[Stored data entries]
*** Begin section ***
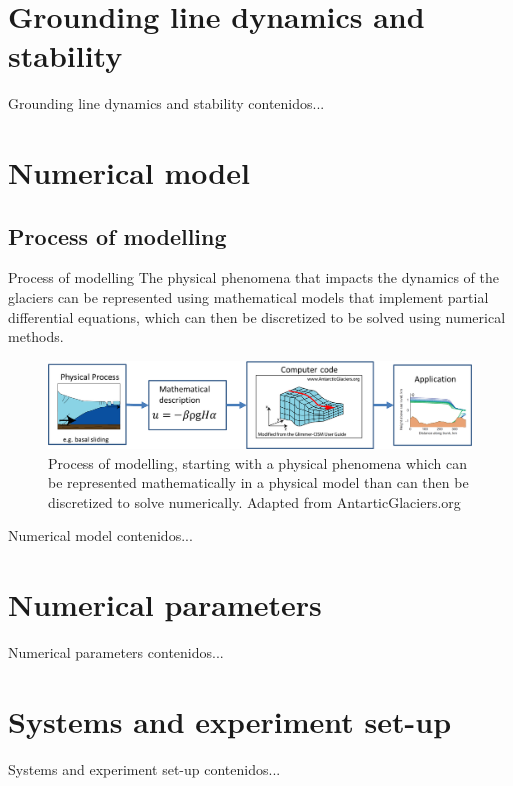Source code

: \documentclass[11pt]{beamer}
\begin{document}
	\section{Grounding line dynamics and stability}
		\begin{frame}{Grounding line dynamics and stability}
		contenidos...
		\end{frame}

	\section{Numerical model}
	\subsection{Process of modelling}
	\begin{frame}{Process of modelling}
		\justifying
		The physical phenomena that impacts the dynamics of the glaciers can be represented using mathematical models that implement partial differential equations, which can then be discretized to be solved using numerical methods.
		\begin{figure}
			\centering
			\includegraphics[scale=0.4]{../fig/Numerical_modelling_scheme.png}
			\caption{Process of modelling, starting with a physical phenomena which can be represented mathematically in a physical model than can then be discretized to solve numerically. Adapted from AntarticGlaciers.org}
			\label{Modelling}
		\end{figure}
	\end{frame}
		\begin{frame}{Numerical model}
		contenidos...
		\end{frame}
	\section{Numerical parameters}
		\begin{frame}{Numerical parameters}
		contenidos...
		\end{frame}
	\section{Systems and experiment set-up}
		\begin{frame}{Systems and experiment set-up}
		contenidos...
		\end{frame}
\end{document}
*** End section ***
> _INSTRUCTIONS TO FOLLOW_: Please repeat every record above exactly, leaving the pictures out.

> _ANSWER TO THIS EXERCISE_:
Source code

: \documentclass[11pt]{beamer}
\begin{document}
	\section{Grounding line dynamics and stability}
		\begin{frame}{Grounding line dynamics and stability}
		contenidos...
		\end{frame}

	\section{Numerical model}
	\subsection{Process of modelling}
	\begin{frame}{Process of modelling}
		\justifying
		The physical phenomena that impacts the dynamics of the glaciers can be represented using mathematical models that implement partial differential equations, which can then be discretized to be solved using numerical methods.
		\begin{figure}
			\centering
			\includegraphics[scale=0.4]{../fig/Numerical_modelling_scheme.png}
			\caption{Process of modelling, starting with a physical phenomena which can be represented mathematically in a physical model than can then be discretized to solve numerically. Adapted from AntarticGlaciers.org}
			\label{Modelling}
		\end{figure}
	\end{frame}
		\begin{frame}{Numerical model}
		contenidos...
		\end{frame}
	\section{Numerical parameters}
		\begin{frame}{Numerical parameters}
		contenidos...
		\end{frame}
	\section{Systems and experiment set-up}
		\begin{frame}{Systems and experiment set-up}
		contenidos...
		\end{frame}
\end{document}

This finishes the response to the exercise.